Price is the first-order driver. Legal operators carry excise taxes, sales taxes, and local levies that illicit sellers do not. In California, local costs and restrictions can push the effective local tax burden north of 30% for licensed businesses, a structural headwind that narrows or erases the shelf-price advantage needed to convert legacy buyers. Empirical research is clear that consumers tend to switch back to illegal channels if legal prices rise relative to illicit options. In other words, over-taxation effectively “subsidizes” the unregulated competitor by making legal products comparatively expensive.

Tax design matters. As of 2025, states layer very different excise regimes on top of general sales taxes; these range from price-based ad valorem to weight- or potency-based systems, with significant implications for retail pricing and cross-border arbitrage. Analysts at the Tax Foundation have repeatedly warned that keeping legal prices above illicit levels discourages migration into the tested market—undercutting both public health goals and tax collections the industry was meant to generate.

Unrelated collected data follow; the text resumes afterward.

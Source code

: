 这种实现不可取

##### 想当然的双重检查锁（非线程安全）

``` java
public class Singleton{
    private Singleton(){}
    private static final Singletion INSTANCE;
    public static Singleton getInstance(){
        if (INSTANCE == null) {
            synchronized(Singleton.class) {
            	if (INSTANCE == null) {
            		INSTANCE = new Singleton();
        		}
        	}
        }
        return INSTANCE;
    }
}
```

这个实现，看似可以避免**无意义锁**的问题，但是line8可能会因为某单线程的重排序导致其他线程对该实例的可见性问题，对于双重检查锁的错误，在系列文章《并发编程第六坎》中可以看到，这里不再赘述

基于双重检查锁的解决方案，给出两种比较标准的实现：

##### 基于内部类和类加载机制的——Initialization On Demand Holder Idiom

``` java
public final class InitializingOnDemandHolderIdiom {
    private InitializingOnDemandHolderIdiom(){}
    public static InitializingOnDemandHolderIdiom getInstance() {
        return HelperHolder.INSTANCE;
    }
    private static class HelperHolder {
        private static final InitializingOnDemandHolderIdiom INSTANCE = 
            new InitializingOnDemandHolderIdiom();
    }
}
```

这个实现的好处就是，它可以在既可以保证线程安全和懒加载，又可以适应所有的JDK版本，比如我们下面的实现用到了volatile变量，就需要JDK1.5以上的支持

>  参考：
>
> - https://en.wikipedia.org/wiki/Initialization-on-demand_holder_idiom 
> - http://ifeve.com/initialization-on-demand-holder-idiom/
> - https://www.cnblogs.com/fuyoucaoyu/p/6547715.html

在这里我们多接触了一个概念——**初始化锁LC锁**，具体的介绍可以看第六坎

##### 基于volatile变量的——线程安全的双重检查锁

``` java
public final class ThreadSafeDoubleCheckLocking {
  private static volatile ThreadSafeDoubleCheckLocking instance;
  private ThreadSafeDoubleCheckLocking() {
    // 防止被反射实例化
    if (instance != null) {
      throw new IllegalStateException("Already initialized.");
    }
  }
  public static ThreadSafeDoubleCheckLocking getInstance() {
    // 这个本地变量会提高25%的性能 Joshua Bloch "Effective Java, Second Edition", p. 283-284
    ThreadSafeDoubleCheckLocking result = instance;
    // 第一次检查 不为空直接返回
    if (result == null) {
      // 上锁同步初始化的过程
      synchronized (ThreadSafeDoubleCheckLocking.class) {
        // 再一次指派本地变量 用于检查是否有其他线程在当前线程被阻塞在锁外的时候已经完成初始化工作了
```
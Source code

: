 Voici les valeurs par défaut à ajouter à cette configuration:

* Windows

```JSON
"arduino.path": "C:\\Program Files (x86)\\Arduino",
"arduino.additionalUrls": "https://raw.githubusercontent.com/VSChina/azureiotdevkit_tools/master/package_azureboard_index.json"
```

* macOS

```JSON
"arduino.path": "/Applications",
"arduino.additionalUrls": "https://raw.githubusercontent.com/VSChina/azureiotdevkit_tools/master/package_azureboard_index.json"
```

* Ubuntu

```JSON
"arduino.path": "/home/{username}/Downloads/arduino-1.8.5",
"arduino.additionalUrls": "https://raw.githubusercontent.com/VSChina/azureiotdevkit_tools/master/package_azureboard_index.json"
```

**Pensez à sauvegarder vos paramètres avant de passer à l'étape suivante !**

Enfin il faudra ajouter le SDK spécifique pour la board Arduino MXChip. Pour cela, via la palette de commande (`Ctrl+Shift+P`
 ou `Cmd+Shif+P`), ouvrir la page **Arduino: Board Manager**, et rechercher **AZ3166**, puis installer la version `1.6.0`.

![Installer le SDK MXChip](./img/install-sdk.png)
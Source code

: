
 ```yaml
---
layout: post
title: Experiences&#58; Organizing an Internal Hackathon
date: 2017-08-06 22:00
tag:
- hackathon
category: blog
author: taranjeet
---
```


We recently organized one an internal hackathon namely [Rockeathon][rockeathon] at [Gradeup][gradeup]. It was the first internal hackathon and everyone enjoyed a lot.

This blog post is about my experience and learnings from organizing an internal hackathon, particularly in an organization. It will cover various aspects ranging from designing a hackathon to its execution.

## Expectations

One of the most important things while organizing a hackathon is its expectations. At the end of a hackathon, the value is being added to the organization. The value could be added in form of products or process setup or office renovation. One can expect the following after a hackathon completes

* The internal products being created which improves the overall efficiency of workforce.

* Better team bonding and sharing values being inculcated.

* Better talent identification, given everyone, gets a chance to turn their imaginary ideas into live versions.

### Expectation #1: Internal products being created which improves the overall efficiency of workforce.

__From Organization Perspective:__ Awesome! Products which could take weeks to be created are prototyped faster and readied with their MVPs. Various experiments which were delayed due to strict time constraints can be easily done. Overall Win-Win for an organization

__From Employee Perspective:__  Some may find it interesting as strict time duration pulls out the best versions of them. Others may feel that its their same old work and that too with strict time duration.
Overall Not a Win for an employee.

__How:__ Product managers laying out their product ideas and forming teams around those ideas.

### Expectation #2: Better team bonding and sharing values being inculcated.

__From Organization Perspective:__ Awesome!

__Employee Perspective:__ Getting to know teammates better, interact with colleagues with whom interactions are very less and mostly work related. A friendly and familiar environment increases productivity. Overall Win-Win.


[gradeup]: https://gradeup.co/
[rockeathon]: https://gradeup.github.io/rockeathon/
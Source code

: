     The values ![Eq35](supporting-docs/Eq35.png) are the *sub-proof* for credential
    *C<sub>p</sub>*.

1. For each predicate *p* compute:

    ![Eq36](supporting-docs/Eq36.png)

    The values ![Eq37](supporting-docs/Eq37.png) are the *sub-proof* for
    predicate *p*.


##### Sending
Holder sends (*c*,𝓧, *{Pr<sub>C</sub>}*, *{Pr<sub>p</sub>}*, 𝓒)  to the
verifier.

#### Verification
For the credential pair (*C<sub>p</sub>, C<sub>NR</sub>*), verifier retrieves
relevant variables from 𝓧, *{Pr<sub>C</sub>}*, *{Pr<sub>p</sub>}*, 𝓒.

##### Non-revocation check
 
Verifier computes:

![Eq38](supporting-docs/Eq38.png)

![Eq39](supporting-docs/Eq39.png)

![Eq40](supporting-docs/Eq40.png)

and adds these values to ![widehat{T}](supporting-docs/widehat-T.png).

The profit drain is not only about missed top line—illicit competition also compresses legal margins. California’s wholesale prices have fallen dramatically since 2020 (indoor down ~46%, outdoor ~74% in real terms), stressing cultivators and prompting consolidation and license attrition. Retail revenues declined primarily because prices fell faster than volumes grew. This “race to the bottom” is fueled, in part, by illicit supply that is insulated from compliance costs (testing, packaging, track-and-trace, labor standards) yet directly influences consumer reference prices. Margin compression ripples upstream: retailers negotiate harder, brands cut marketing and R&D, and farms delay capital investments—slowing product innovation that could otherwise differentiate legal shelves.

Market structure amplifies the effect. In newer or slow-rolling states, sluggish licensing and uneven enforcement leave illicit storefronts and delivery services entrenched near demand centers, siphoning away early-stage demand that legal operators count on to reach scale. New York’s 2024 market report underscores that most legal demand growth must come from converting consumers away from unregulated sellers, especially in dense downstate regions—meaning every month of weak enforcement or constrained store counts prolongs revenue leakage.

Quantifying “profits lost” will vary by state, but the contours are consistent: (1) foregone revenue equal to the illicit share of total demand; (2) lower legal prices and higher discounts to compete with untaxed rivals; and (3) elevated compliance costs that illicit operators avoid. Nationally, legal sales were about $31.4 billion in 2024; if even one-third of total U.S. demand remained illicit, that implies tens of billions in spend—and the associated gross margin—that never touches licensed P&Ls. That gap widens in jurisdictions where tax shocks (or potency taxes) push shelf prices up faster than consumers’ willingness to pay.

The playbook to reclaim profits is equally clear in the data: right-size tax burdens (and avoid mid-stream hikes), expand local retail access, target illicit storefronts and online gray markets, and improve price transparency so consumers can see the value of tested products. Where those levers are pulled, legal capture rises over time; where they aren’t, the illicit market remains a persistent, profit-draining competitor.